Il a sacré l’Afrique du Sud en 1995, l’Angleterre en 2003 au terme de prolongations mémorables, fait rentrer Jannie De Beer dans l’histoire et sert encore de prête-nom à Pierre Albaladejo. Pourtant, statistiquement, le drop-goal n’a plus trop la cote dans le rugby d’aujourd’hui. 
Quel joueur, même amateur, n’a pas rêvé un jour d’imiter Joel Stransky ou Jonny Wilkinson pour conquérir le monde, n’a pas jalousé Jannie De Beer, auteur de cinq drops pour botter les Anglais hors du Mondial 1999 (44-21).
« Tenter une pénalité demande moins de pression, prolonge +Titou+ Lamaison. Quand c’est un drop, c’est dans le cours du jeu avec un adversaire qui monte pour te contrer.

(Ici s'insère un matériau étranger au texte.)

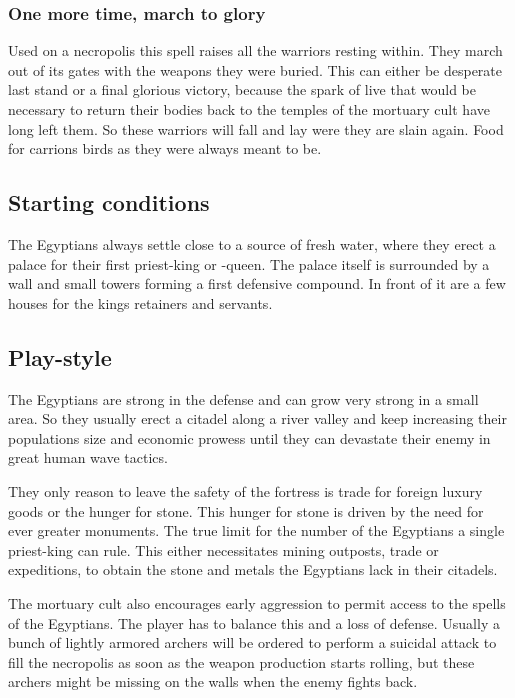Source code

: \documentclass[a4paper]{book}
\begin{document}
\subsubsection{One more time, march to glory}
Used on a necropolis this spell raises all the warriors resting within. They
march out of its gates with the weapons they were buried. This can either be
desperate last stand or a final glorious victory, because the spark of live
that would be necessary to return their bodies back to the temples of the
mortuary cult have long left them. So these warriors will fall and lay were
they are slain again. Food for carrions birds as they were always meant to be.

\subsection{Starting conditions}
The \gls{Egyptians} always settle close to a source of fresh water, where they
erect a palace for their first priest-king or -queen. The palace itself is
surrounded by a wall and small towers forming a first defensive compound. In
front of it are a few houses for the kings retainers and servants.

\subsection{Play-style}
The \gls{Egyptians} are strong in the defense and can grow very strong in a
small area. So they usually erect a citadel along a river valley and keep
increasing their populations size and economic prowess until they can devastate
their enemy in great human wave tactics.

They only reason to leave the safety of the fortress is trade for foreign
luxury goods or the hunger for stone. This hunger for stone is driven by the
need for ever greater monuments. The true limit for the number of the
\gls{Egyptians} a single priest-king can rule. This either necessitates mining
outposts, trade or expeditions, to obtain the stone and metals the
\gls{Egyptians} lack in their citadels.

The mortuary cult also encourages early aggression to permit access to the
spells of the \gls{Egyptians}. The player has to balance this and a loss of
defense. Usually a bunch of lightly armored archers will be ordered to perform
a suicidal attack to fill the necropolis as soon as the weapon production
starts rolling, but these archers might be missing on the walls when the enemy
fights back.
\end{document}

Il y a une préparation pour être dans des conditions optimales, pas mal de paramètres qui font que s’ils ne sont pas tous positifs, ça devient plus compliqué ». 
Dans son canapé dacquois, Pierre Albaladejo, surnommé « Mister Drop » par les Anglo-Saxons à la fois pour ses trois drops contre l’Irlande en 1960 (le drop valait autant qu’un essai à l’époque, c’est-à-dire 3 points) que par la difficulté à prononcer correctement son nom dans la langue de Shakespeare, frétille quand il voit « un ouvreur impeccablement placé dans une zone du terrain ». 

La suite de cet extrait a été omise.